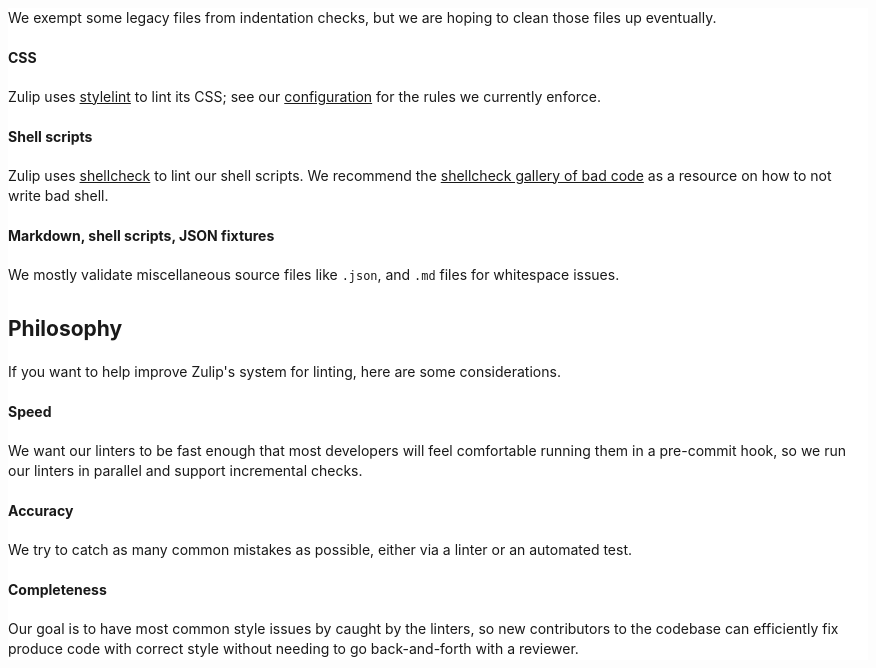 We exempt some legacy files from indentation checks, but we are hoping to
clean those files up eventually.

#### CSS

Zulip uses [stylelint](https://github.com/stylelint/stylelint) to lint
its CSS; see our
[configuration](https://github.com/zulip/zulip/blob/main/stylelint.config.js)
for the rules we currently enforce.

#### Shell scripts

Zulip uses [shellcheck](https://github.com/koalaman/shellcheck) to
lint our shell scripts. We recommend the
[shellcheck gallery of bad code][shellcheck-bad-code] as a resource on
how to not write bad shell.

[shellcheck-bad-code]: https://github.com/koalaman/shellcheck/blob/master/README.md#user-content-gallery-of-bad-code

#### Markdown, shell scripts, JSON fixtures

We mostly validate miscellaneous source files like `.json`, and `.md`
files for whitespace issues.

## Philosophy

If you want to help improve Zulip's system for linting, here are some
considerations.

#### Speed

We want our linters to be fast enough that most developers
will feel comfortable running them in a pre-commit hook, so we run
our linters in parallel and support incremental checks.

#### Accuracy

We try to catch as many common mistakes as possible, either via a
linter or an automated test.

#### Completeness

Our goal is to have most common style issues by caught by the linters, so new
contributors to the codebase can efficiently fix produce code with correct
style without needing to go back-and-forth with a reviewer.

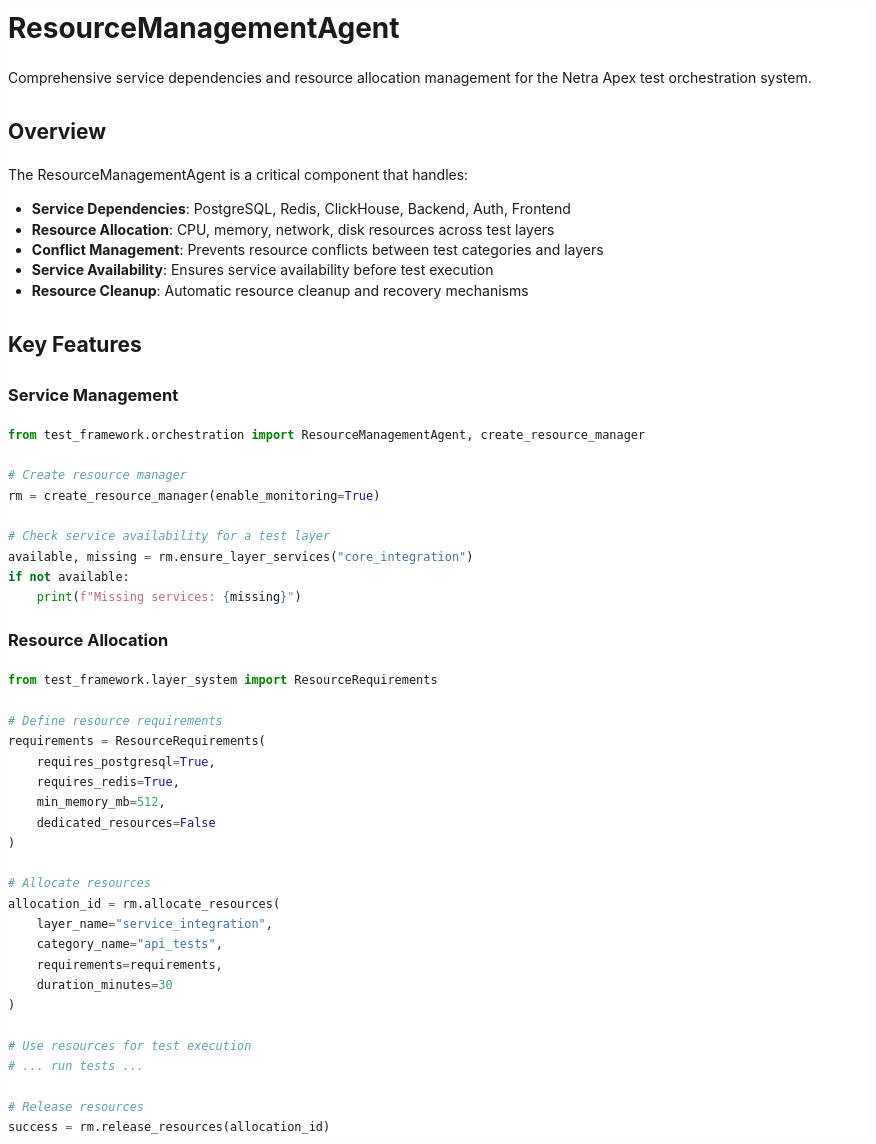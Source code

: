 # ResourceManagementAgent

Comprehensive service dependencies and resource allocation management for the Netra Apex test orchestration system.

## Overview

The ResourceManagementAgent is a critical component that handles:

- **Service Dependencies**: PostgreSQL, Redis, ClickHouse, Backend, Auth, Frontend
- **Resource Allocation**: CPU, memory, network, disk resources across test layers
- **Conflict Management**: Prevents resource conflicts between test categories and layers
- **Service Availability**: Ensures service availability before test execution
- **Resource Cleanup**: Automatic resource cleanup and recovery mechanisms

## Key Features

### Service Management

```python
from test_framework.orchestration import ResourceManagementAgent, create_resource_manager

# Create resource manager
rm = create_resource_manager(enable_monitoring=True)

# Check service availability for a test layer
available, missing = rm.ensure_layer_services("core_integration")
if not available:
    print(f"Missing services: {missing}")
```

### Resource Allocation

```python
from test_framework.layer_system import ResourceRequirements

# Define resource requirements
requirements = ResourceRequirements(
    requires_postgresql=True,
    requires_redis=True,
    min_memory_mb=512,
    dedicated_resources=False
)

# Allocate resources
allocation_id = rm.allocate_resources(
    layer_name="service_integration",
    category_name="api_tests",
    requirements=requirements,
    duration_minutes=30
)

# Use resources for test execution
# ... run tests ...

# Release resources
success = rm.release_resources(allocation_id)
```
-------------------------
▶ _TASK DIRECTIONS_
All lines of the material that contain the string "stylelint" are to be copied.

▶ _EXERCISE SOLUTION_
Zulip uses [stylelint](https://github.com/stylelint/stylelint) to lint
[configuration](https://github.com/zulip/zulip/blob/main/stylelint.config.js)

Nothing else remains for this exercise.